Exercise:
In the listing below, locate the lines bearing the word "newline". Copy every one of them.
Start of Block
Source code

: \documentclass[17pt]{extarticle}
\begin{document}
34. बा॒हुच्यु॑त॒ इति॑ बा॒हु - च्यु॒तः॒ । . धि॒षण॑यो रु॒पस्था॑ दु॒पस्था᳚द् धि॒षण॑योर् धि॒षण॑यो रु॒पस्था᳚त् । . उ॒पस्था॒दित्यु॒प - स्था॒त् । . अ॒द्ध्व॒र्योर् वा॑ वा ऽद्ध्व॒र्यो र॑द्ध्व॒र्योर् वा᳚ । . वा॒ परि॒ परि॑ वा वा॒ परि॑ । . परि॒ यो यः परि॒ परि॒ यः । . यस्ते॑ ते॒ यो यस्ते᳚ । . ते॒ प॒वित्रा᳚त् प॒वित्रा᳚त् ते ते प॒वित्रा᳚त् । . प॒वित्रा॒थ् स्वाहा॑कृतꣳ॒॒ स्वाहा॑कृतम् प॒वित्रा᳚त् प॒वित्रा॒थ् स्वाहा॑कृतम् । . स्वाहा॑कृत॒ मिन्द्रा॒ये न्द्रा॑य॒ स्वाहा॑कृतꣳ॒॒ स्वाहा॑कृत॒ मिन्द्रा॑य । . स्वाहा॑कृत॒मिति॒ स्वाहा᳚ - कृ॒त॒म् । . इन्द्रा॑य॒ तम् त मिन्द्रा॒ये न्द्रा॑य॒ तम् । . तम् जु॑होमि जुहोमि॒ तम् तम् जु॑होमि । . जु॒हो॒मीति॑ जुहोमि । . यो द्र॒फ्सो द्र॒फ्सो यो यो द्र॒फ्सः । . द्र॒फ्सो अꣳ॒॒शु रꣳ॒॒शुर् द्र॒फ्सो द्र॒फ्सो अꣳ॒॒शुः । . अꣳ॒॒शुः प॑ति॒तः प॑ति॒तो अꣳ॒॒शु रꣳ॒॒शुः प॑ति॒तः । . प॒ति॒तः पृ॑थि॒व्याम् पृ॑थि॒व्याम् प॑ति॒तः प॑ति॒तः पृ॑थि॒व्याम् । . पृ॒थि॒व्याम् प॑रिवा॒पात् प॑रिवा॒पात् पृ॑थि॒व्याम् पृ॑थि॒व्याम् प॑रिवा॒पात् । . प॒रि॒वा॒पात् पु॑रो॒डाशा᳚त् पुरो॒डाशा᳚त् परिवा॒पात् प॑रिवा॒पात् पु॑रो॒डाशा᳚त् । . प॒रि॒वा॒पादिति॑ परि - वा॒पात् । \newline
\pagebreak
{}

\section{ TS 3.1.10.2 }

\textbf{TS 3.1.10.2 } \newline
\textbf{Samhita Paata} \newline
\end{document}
End of Block
Output of the exercise:
34. बा॒हुच्यु॑त॒ इति॑ बा॒हु - च्यु॒तः॒ । . धि॒षण॑यो रु॒पस्था॑ दु॒पस्था᳚द् धि॒षण॑योर् धि॒षण॑यो रु॒पस्था᳚त् । . उ॒पस्था॒दित्यु॒प - स्था॒त् । . अ॒द्ध्व॒र्योर् वा॑ वा ऽद्ध्व॒र्यो र॑द्ध्व॒र्योर् वा᳚ । . वा॒ परि॒ परि॑ वा वा॒ परि॑ । . परि॒ यो यः परि॒ परि॒ यः । . यस्ते॑ ते॒ यो यस्ते᳚ । . ते॒ प॒वित्रा᳚त् प॒वित्रा᳚त् ते ते प॒वित्रा᳚त् । . प॒वित्रा॒थ् स्वाहा॑कृतꣳ॒॒ स्वाहा॑कृतम् प॒वित्रा᳚त् प॒वित्रा॒थ् स्वाहा॑कृतम् । . स्वाहा॑कृत॒ मिन्द्रा॒ये न्द्रा॑य॒ स्वाहा॑कृतꣳ॒॒ स्वाहा॑कृत॒ मिन्द्रा॑य । . स्वाहा॑कृत॒मिति॒ स्वाहा᳚ - कृ॒त॒म् । . इन्द्रा॑य॒ तम् त मिन्द्रा॒ये न्द्रा॑य॒ तम् । . तम् जु॑होमि जुहोमि॒ तम् तम् जु॑होमि । . जु॒हो॒मीति॑ जुहोमि । . यो द्र॒फ्सो द्र॒फ्सो यो यो द्र॒फ्सः । . द्र॒फ्सो अꣳ॒॒शु रꣳ॒॒शुर् द्र॒फ्सो द्र॒फ्सो अꣳ॒॒शुः । . अꣳ॒॒शुः प॑ति॒तः प॑ति॒तो अꣳ॒॒शु रꣳ॒॒शुः प॑ति॒तः । . प॒ति॒तः पृ॑थि॒व्याम् पृ॑थि॒व्याम् प॑ति॒तः प॑ति॒तः पृ॑थि॒व्याम् । . पृ॒थि॒व्याम् प॑रिवा॒पात् प॑रिवा॒पात् पृ॑थि॒व्याम् पृ॑थि॒व्याम् प॑रिवा॒पात् । . प॒रि॒वा॒पात् पु॑रो॒डाशा᳚त् पुरो॒डाशा᳚त् परिवा॒पात् प॑रिवा॒पात् पु॑रो॒डाशा᳚त् । . प॒रि॒वा॒पादिति॑ परि - वा॒पात् । \newline
\textbf{TS 3.1.10.2 } \newline
\textbf{Samhita Paata} \newline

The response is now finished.